For example: 10.8 debug crashtests Start Fri Jan 23 15:44:27 2015 End Fri Jan 23 16:01:19 2015 Elapsed 16 mins, 52 secs 16:01:13 INFO - REFTEST FINISHED: Slowest test took 54517ms (file:///builds/slave/talos-slave/test/build/tests/reftest/tests/image/test/crashtests/694165-1.xhtml) 16:01:13 INFO - REFTEST INFO | Result summary: 16:01:13 INFO - REFTEST INFO | Successful: 2759 (3 pass, 2756 load only) 16:01:13 INFO - REFTEST INFO | Unexpected: 0 (0 unexpected fail, 0 unexpected pass, 0 unexpected asserts, 0 unexpected fixed asserts, 0 failed load, 0 exception) 16:01:13 INFO - REFTEST INFO | Known problems: 55 (0 known fail, 38 known asserts, 0 random, 17 skipped, 0 slow) 16:01:13 INFO - REFTEST INFO | Total canvas count = 2 10.10 debug crashtests Start Mon Jan 26 08:30:41 2015 End Mon Jan 26 09:21:34 2015 Elapsed 50 mins, 53 secs 09:21:29 INFO - REFTEST FINISHED: Slowest test took 251221ms (file:///builds/slave/talos-slave/test/build/tests/reftest/tests/layout/base/crashtests/500467-1.html) 09:21:29 INFO - REFTEST INFO | Result summary: 09:21:29 INFO - REFTEST INFO | Successful: 2760 (3 pass, 2757 load only) 09:21:29 INFO - REFTEST INFO | Unexpected: 0 (0 unexpected fail, 0 unexpected pass, 0 unexpected asserts, 0 unexpected fixed asserts, 0 failed load, 0 exception) 09:21:29 INFO - REFTEST INFO | Known problems: 56 (0 known fail, 36 known asserts, 0 random, 20 skipped, 0 slow) 09:21:29 INFO - REFTEST INFO | Total canvas count = 2 09:21:29 INFO - REFTEST TEST-START | Shutdown They are running on the same rev of hardware, but different OS obviously.

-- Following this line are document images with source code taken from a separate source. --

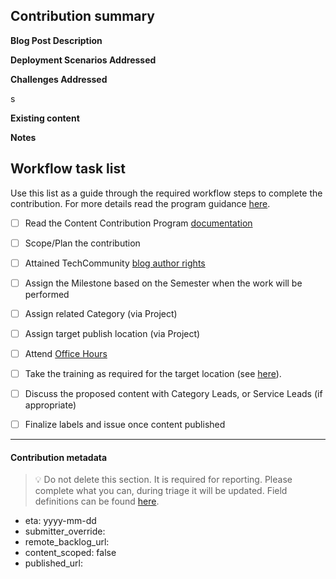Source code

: ## Contribution summary

**Blog Post Description**
<!-- Provide a brief description of the contribution -->

**Deployment Scenarios Addressed**
<!-- Outline the common deployment scenarios which this content contribution will address. -->

**Challenges Addressed**
<!-- Outline the common challenges which this content contribution will address. -->s

**Existing content**
<!-- Is there any existing content this will be modifying or leveraging to complete. Include 3rd party blogs/links -->

**Notes**
<!-- Provide any additional notes relevant to the contribution -->

## Workflow task list
<!-- This will render as a checklist which you can interact with in the GitHub UI -->

Use this list as a guide through the required workflow steps to complete the contribution. For more details read the program guidance [here](https://ftawiki.microsoft.com/docs/contentcontributionprogram/).
- [ ] Read the Content Contribution Program [documentation](https://ftawiki.microsoft.com/docs/contentcontributionprogram)
- [ ] Scope/Plan the contribution
- [ ] Attained TechCommunity [blog author rights](https://aka.ms/fta/iwanttoblog)
- [ ] Assign the Milestone based on the Semester when the work will be performed
- [ ] Assign related Category (via Project)
- [ ] Assign target publish location (via Project)
- [ ] Attend [Office Hours](https://ftawiki.microsoft.com/docs/contentcontributionprogram/#office-hours)
- [ ] Take the training as required for the target location (see [here](https://ftawiki.microsoft.com/docs/contentcontributionprogram/#training)).
- [ ] Discuss the proposed content with Category Leads, or Service Leads (if appropriate)
- [ ] Finalize labels and issue once content published


---
#### Contribution metadata

> :bulb: Do not delete this section. It is required for reporting. Please complete what you can, during triage it will be updated. Field definitions can be found [here](https://ftawiki.microsoft.com/docs/contentcontributionprogram/ftabacklog/).

* eta: yyyy-mm-dd
* submitter_override: 
* remote_backlog_url: 
* content_scoped: false
* published_url:
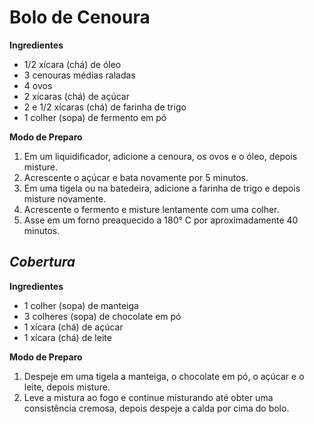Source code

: # Bolo de Cenoura

**Ingredientes**
 - 1/2 xícara (chá) de óleo
 - 3 cenouras médias raladas
 - 4 ovos
 - 2 xícaras (chá) de açúcar
 - 2 e 1/2 xícaras (chá) de farinha de trigo
 - 1 colher (sopa) de fermento em pó

 **Modo de Preparo**
 1. Em um liquidificador, adicione a cenoura, os ovos e o óleo, depois misture.
 2. Acrescente o açúcar e bata novamente por 5 minutos.
 3. Em uma tigela ou na batedeira, adicione a farinha de trigo e depois misture novamente.
 4. Acrescente o fermento e misture lentamente com uma colher.
 5. Asse em um forno preaquecido a 180° C por aproximadamente 40 minutos.

 ## _Cobertura_

 **Ingredientes**
 - 1 colher (sopa) de manteiga
 - 3 colheres (sopa) de chocolate em pó
 - 1 xícara (chá) de açúcar
 - 1 xícara (chá) de leite

 **Modo de Preparo**
 1. Despeje em uma tigela a manteiga, o chocolate em pó, o açúcar e o leite, depois misture.
 2. Leve a mistura ao fogo e continue misturando até obter uma consistência cremosa, depois despeje a calda por cima do bolo.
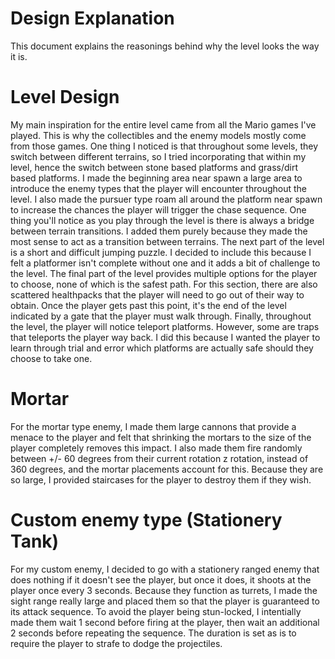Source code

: # Design Explanation
This document explains the reasonings behind why the level looks the way it is.

# Level Design
My main inspiration for the entire level came from all the Mario games I've played. This is why the collectibles and the enemy models mostly come from those games. One thing I noticed is that throughout some levels, they switch between different terrains, so I tried incorporating that within my level, hence the switch between stone based platforms and grass/dirt based platforms. I made the beginning area near spawn a large area to introduce the enemy types that the player will encounter throughout the level. I also made the pursuer type roam all around the platform near spawn to increase the chances the player will trigger the chase sequence. One thing you'll notice as you play through the level is there is always a bridge between terrain transitions. I added them purely because they made the most sense to act as a transition between terrains. The next part of the level is a short and difficult jumping puzzle. I decided to include this because I felt a platformer isn't complete without one and it adds a bit of challenge to the level. The final part of the level provides multiple options for the player to choose, none of which is the safest path. For this section, there are also scattered healthpacks that the player will need to go out of their way to obtain. Once the player gets past this point, it's the end of the level indicated by a gate that the player must walk through. Finally, throughout the level, the player will notice teleport platforms. However, some are traps that teleports the player way back. I did this because I wanted the player to learn through trial and error which platforms are actually safe should they choose to take one. 

# Mortar
For the mortar type enemy, I made them large cannons that provide a menace to the player and felt that shrinking the mortars to the size of the player completely removes this impact. I also made them fire randomly between +/- 60 degrees from their current rotation z rotation, instead of 360 degrees, and the mortar placements account for this. Because they are so large, I provided staircases for the player to destroy them if they wish. 

# Custom enemy type (Stationery Tank)
For my custom enemy, I decided to go with a stationery ranged enemy that does nothing if it doesn't see the player, but once it does, it shoots at the player once every 3 seconds. Because they function as turrets, I made the sight range really large and placed them so that the player is guaranteed to its attack sequence. To avoid the player being stun-locked, I intentially made them wait 1 second before firing at the player, then wait an additional 2 seconds before repeating the sequence. The duration is set as is to require the player to strafe to dodge the projectiles. 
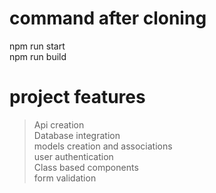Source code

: # command after cloning
npm run start </br>
npm run build

#  project features

   > Api creation </br>
   > Database integration </br>
   > models creation and associations  </br>
   > user authentication   </br>
   > Class based components  </br>
   > form validation  </br>
   
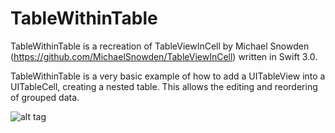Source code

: # TableWithinTable

TableWithinTable is a recreation of TableViewInCell by Michael Snowden (https://github.com/MichaelSnowden/TableViewInCell) written in Swift 3.0. 

TableWithinTable is a very basic example of how to add a UITableView into a UITableCell, creating a nested table. This allows the editing and reordering of grouped data.

![alt tag](https://raw.githubusercontent.com/mjjohnson2/TableWIthinTable/ScreenCapture.gif)
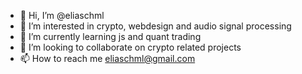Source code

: - 👋 Hi, I’m @eliaschml
- 👀 I’m interested in crypto, webdesign and audio signal processing
- 🌱 I’m currently learning js and quant trading
- 💞️ I’m looking to collaborate on crypto related projects
- 📫 How to reach me eliaschml@gmail.com

<!---
eliaschml/eliaschml is a ✨ special ✨ repository because its `README.md` (this file) appears on your GitHub profile.
You can click the Preview link to take a look at your changes.
--->
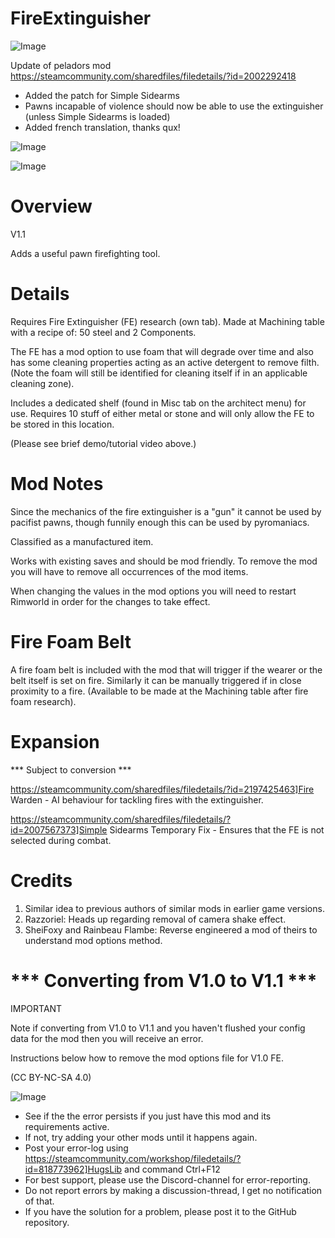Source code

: # FireExtinguisher

![Image](https://i.imgur.com/buuPQel.png)

Update of peladors mod
https://steamcommunity.com/sharedfiles/filedetails/?id=2002292418

- Added the patch for Simple Sidearms
- Pawns incapable of violence should now be able to use the extinguisher (unless Simple Sidearms is loaded)
- Added french translation, thanks qux!

![Image](https://i.imgur.com/pufA0kM.png)

	
![Image](https://i.imgur.com/Z4GOv8H.png)


# Overview
 V1.1

Adds a useful pawn firefighting tool.

# Details


Requires Fire Extinguisher (FE) research (own tab). Made at Machining table with a recipe of: 50 steel and 2 Components.

The FE has a mod option to use foam that will degrade over time and also has some cleaning properties acting as an active detergent to remove filth. (Note the foam will still be identified for cleaning itself if in an applicable cleaning zone).

Includes a dedicated shelf (found in Misc tab on the architect menu) for use. Requires 10 stuff of either metal or stone and will only allow the FE to be stored in this location.

(Please see brief demo/tutorial video above.)

# Mod Notes


Since the mechanics of the fire extinguisher is a "gun" it cannot be used by pacifist pawns, though funnily enough this can be used by pyromaniacs. 

Classified as a manufactured item.

Works with existing saves and should be mod friendly. To remove the mod you will have to remove all occurrences of the mod items.

When changing the values in the mod options you will need to restart Rimworld in order for the changes to take effect.

# Fire Foam Belt


A fire foam belt is included with the mod that will trigger if the wearer or the belt itself is set on fire. Similarly it can be manually triggered if in close proximity to a fire. (Available to be made at the Machining table after fire foam research).

# Expansion
 *** Subject to conversion ***

https://steamcommunity.com/sharedfiles/filedetails/?id=2197425463]Fire Warden - AI behaviour for tackling fires with the extinguisher.

https://steamcommunity.com/sharedfiles/filedetails/?id=2007567373]Simple Sidearms Temporary Fix - Ensures that the FE is not selected during combat.

# Credits


1) Similar idea to previous authors of similar mods in earlier game versions.
2) Razzoriel: Heads up regarding removal of camera shake effect.
3) SheiFoxy and Rainbeau Flambe: Reverse engineered a mod of theirs to understand mod options method.

# *** Converting from V1.0 to V1.1 ***
 IMPORTANT

Note if converting from V1.0 to V1.1 and you haven't flushed your config data for the mod then you will receive an error.

Instructions below how to remove the mod options file for V1.0 FE.

(CC BY-NC-SA 4.0)


![Image](https://i.imgur.com/PwoNOj4.png)



-  See if the the error persists if you just have this mod and its requirements active.
-  If not, try adding your other mods until it happens again.
-  Post your error-log using https://steamcommunity.com/workshop/filedetails/?id=818773962]HugsLib and command Ctrl+F12
-  For best support, please use the Discord-channel for error-reporting.
-  Do not report errors by making a discussion-thread, I get no notification of that.
-  If you have the solution for a problem, please post it to the GitHub repository.



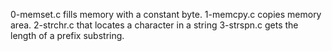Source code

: 0-memset.c fills memory with a constant byte.
1-memcpy.c copies memory area.
2-strchr.c that locates a character in a string
3-strspn.c gets the length of a prefix substring.
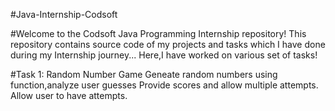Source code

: #Java-Internship-Codsoft

#Welcome to the Codsoft Java Programming Internship repository! This repository contains source code of my projects and tasks which I have done during my Internship journey... Here,I have worked on various set of tasks!


#Task 1: Random Number Game
Geneate random numbers using function,analyze user guesses
Provide scores and allow multiple attempts.
Allow user to have attempts.
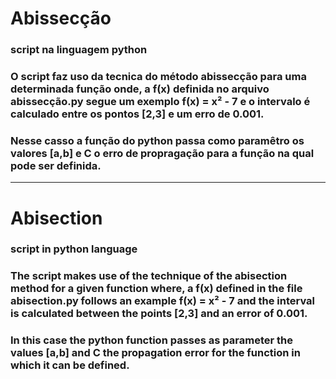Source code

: # Abissecção
### script na linguagem python 

### O script faz uso da tecnica do método abissecção para uma determinada função onde, a f(x) definida no arquivo abissecção.py segue um exemplo f(x) = x² - 7 e o intervalo é calculado entre os pontos [2,3] e um erro de 0.001.

### Nesse casso a função do python passa como paramêtro os valores [a,b] e C o erro de propragação para a função na qual pode ser definida. 

---

# Abisection 

### script in python language

### The script makes use of the technique of the abisection method for a given function where, a f(x) defined in the file abisection.py follows an example f(x) = x² - 7 and the interval is calculated between the points [2,3] and an error of 0.001.

### In this case the python function passes as parameter the values [a,b] and C the propagation error for the function in which it can be defined.
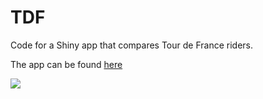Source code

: # TDF
Code for a Shiny app that compares Tour de France riders.

The app can be found [here](https://aaumaitre.shinyapps.io/tdf_app/)

![](https://pbs.twimg.com/media/EVBtHs3XkAEKI8U?format=jpg&name=large)
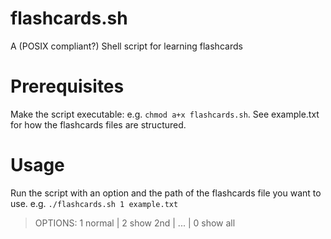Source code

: # flashcards.sh

A (POSIX compliant?) Shell script for learning flashcards

# Prerequisites
Make the script executable: e.g. `chmod a+x flashcards.sh`. See example.txt for how the flashcards files are structured.

# Usage
Run the script with an option and the path of the flashcards file you want to use. e.g. `./flashcards.sh 1 example.txt`


>OPTIONS: 1 normal | 2 show 2nd | ... | 0 show all
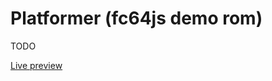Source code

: # Platformer (fc64js demo rom)

TODO

[Live preview](https://theinvader360.github.io/fc64js/rom/demo/platformer/)
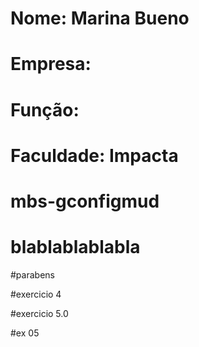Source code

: # Nome: Marina Bueno
# Empresa: 
# Função:
# Faculdade: Impacta

# mbs-gconfigmud

# blablablablabla

#parabens

#exercicio 4

#exercicio 5.0

#ex 05
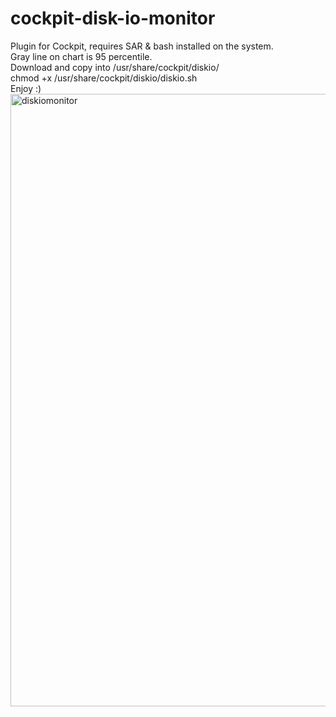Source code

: # cockpit-disk-io-monitor
Plugin for Cockpit, requires SAR & bash installed on the system.<br>
Gray line on chart is 95 percentile.<br>
Download and copy into /usr/share/cockpit/diskio/<br>
chmod +x /usr/share/cockpit/diskio/diskio.sh<br>
Enjoy :)
<br>
<img width="1889" height="980" alt="diskiomonitor" src="https://github.com/user-attachments/assets/bc5ddb85-5afc-4f4f-a487-805e51ea99fd" />


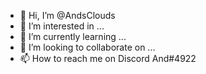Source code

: - 👋 Hi, I’m @AndsClouds
- 👀 I’m interested in ...
- 🌱 I’m currently learning ...
- 💞️ I’m looking to collaborate on ...
- 📫 How to reach me on Discord And#4922

<!---
AndsClouds/AndsClouds is a ✨ special ✨ repository because its `README.md` (this file) appears on your GitHub profile.
You can click the Preview link to take a look at your changes.
--->
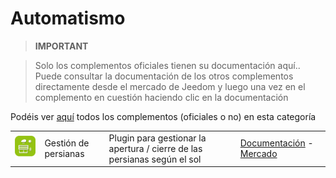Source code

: 
# Automatismo


>**IMPORTANT**

>Solo los complementos oficiales tienen su documentación aquí.. Puede consultar la documentación de los otros complementos directamente desde el mercado de Jeedom y luego una vez en el complemento en cuestión haciendo clic en la documentación


Podéis ver [aquí](https://market.jeedom.com/index.php?v=d&p=market&type=plugin&categorie=automatisation) todos los complementos (oficiales o no) en esta categoría

| | | | |
|--- | --- | --- | ---|
|<img src="sunshutter/sunshutter_icon.png" width="100" />|Gestión de persianas|Plugin para gestionar la apertura / cierre de las persianas según el sol|[Documentación](sunshutter/index.md) - [Mercado](https://market.jeedom.com/index.php?v=d&p=market_display&id=3793)|
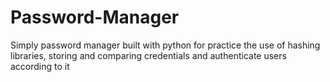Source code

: # Password-Manager
Simply password manager built with python for practice the use of hashing libraries, storing and comparing credentials and authenticate users according to it
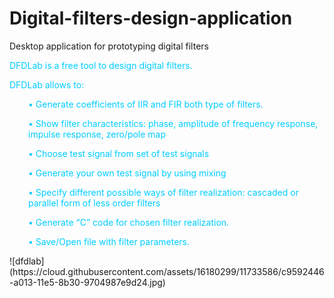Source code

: # Digital-filters-design-application
Desktop application for prototyping digital filters
  <p><span style="color: #00ccff;">DFDLab is a free tool to design digital filters.</span></p>
<p><span style="color: #00ccff;">DFDLab allows to:</span></p>
<p style="padding-left: 30px;"><span style="color: #00ccff;">•  Generate coefficients of IIR and FIR both type of filters.</span></p>
<p style="padding-left: 30px;"><span style="color: #00ccff;">•  Show filter characteristics: phase, amplitude of frequency response, impulse response, zero/pole map</span></p>
<p style="padding-left: 30px;"><span style="color: #00ccff;">•  Choose test signal from set of test signals</span></p>
<p style="padding-left: 30px;"><span style="color: #00ccff;">•  Generate your own test signal by using mixing</span></p>
<p style="padding-left: 30px;"><span style="color: #00ccff;">•  Specify different possible ways of filter realization: cascaded or parallel form of less order filters</span></p>
<p style="padding-left: 30px;"><span style="color: #00ccff;">•  Generate &#8220;C&#8221; code for chosen filter realization.</span></p>
<p style="padding-left: 30px;"><span style="color: #00ccff;">•  Save/Open file with filter parameters.</span></p>
![dfdlab](https://cloud.githubusercontent.com/assets/16180299/11733586/c9592446-a013-11e5-8b30-9704987e9d24.jpg)
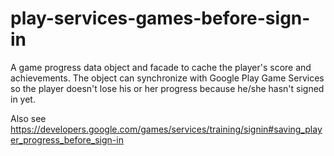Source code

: # play-services-games-before-sign-in
A game progress data object and facade to cache the player's score and achievements. The object can synchronize with Google Play Game Services so the player doesn't lose his or her progress because he/she hasn't signed in yet.

Also see https://developers.google.com/games/services/training/signin#saving_player_progress_before_sign-in
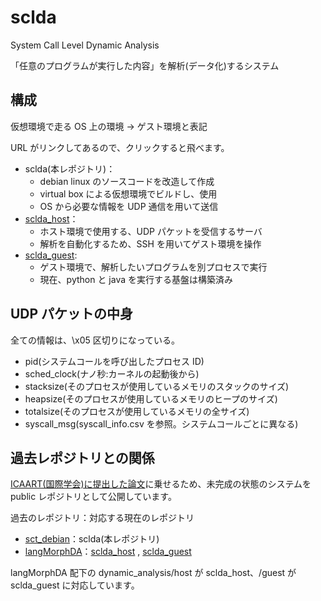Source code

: # sclda

System Call Level Dynamic Analysis

「任意のプログラムが実行した内容」を解析(データ化)するシステム

## 構成

仮想環境で走る OS 上の環境 → ゲスト環境と表記

URL がリンクしてあるので、クリックすると飛べます。

- sclda(本レポジトリ)：
  - debian linux のソースコードを改造して作成
  - virtual box による仮想環境でビルドし、使用
  - OS から必要な情報を UDP 通信を用いて送信
- [sclda_host](https://github.com/naru3-99/sclda_host)：
  - ホスト環境で使用する、UDP パケットを受信するサーバ
  - 解析を自動化するため、SSH を用いてゲスト環境を操作
- [sclda_guest](https://github.com/naru3-99/sclda_guest):
  - ゲスト環境で、解析したいプログラムを別プロセスで実行
  - 現在、python と java を実行する基盤は構築済み

## UDP パケットの中身

全ての情報は、\x05 区切りになっている。

- pid(システムコールを呼び出したプロセス ID)
- sched_clock(ナノ秒:カーネルの起動後から)
- stacksize(そのプロセスが使用しているメモリのスタックのサイズ)
- heapsize(そのプロセスが使用しているメモリのヒープのサイズ)
- totalsize(そのプロセスが使用しているメモリの全サイズ)
- syscall_msg(syscall_info.csv を参照。システムコールごとに異なる)

## 過去レポジトリとの関係

[ICAART(国際学会)に提出した論文](https://www.insticc.org/node/TechnicalProgram/ICAART/2024/presentationDetails/123729)に乗せるため、未完成の状態のシステムを public レポジトリとして公開しています。

過去のレポジトリ：対応する現在のレポジトリ

- [sct_debian](https://github.com/naru3-99/sct_debian)：sclda(本レポジトリ)
- [langMorphDA](https://github.com/naru3-99/langMorphDA)：[sclda_host](https://github.com/naru3-99/sclda_host) , [sclda_guest](https://github.com/naru3-99/sclda_guest)

langMorphDA 配下の dynamic_analysis/host が sclda_host、/guest が sclda_guest に対応しています。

Will run these tests on the same try rev for a better comparison.
Here is a try run that is in progress https://treeherder.mozilla.org/#/jobs?repo=try&revision=718dbb2d1403 Here is an earlier one but doesn't include 10.8 for comparison https://treeherder.mozilla.org/#/jobs?repo=try&revision=4993c517e85e :jmaher: do you have any ideas on who would be able to help debugging this issue?
I took at look at this, I think we are not taking twice as long, I parsed the logs for 10.8 and 10.10 and we are maybe a few seconds slower for each minute of runtime. The problem is we crash early on in 10.10. The setup time is pretty much the same as well as the application launch time. My take is to: 1) remove the crashing tests (right now we have: dom/media/test/crashtests/691096-1.html) 2) repeat until green then revisit it all!
I have a green run now by disabling the following tests dom/media/test/crashtests/crashtests.list 691096-1.html 863929.html layout/base/crashtests/crashtests.list 500467-1.html layout/generic/crashtests/crashtests.list 385526.html 724978.xhtml 730559.html https://hg.mozilla.org/try/rev/720efb703527 The tests still take about 46 minutes to complete however.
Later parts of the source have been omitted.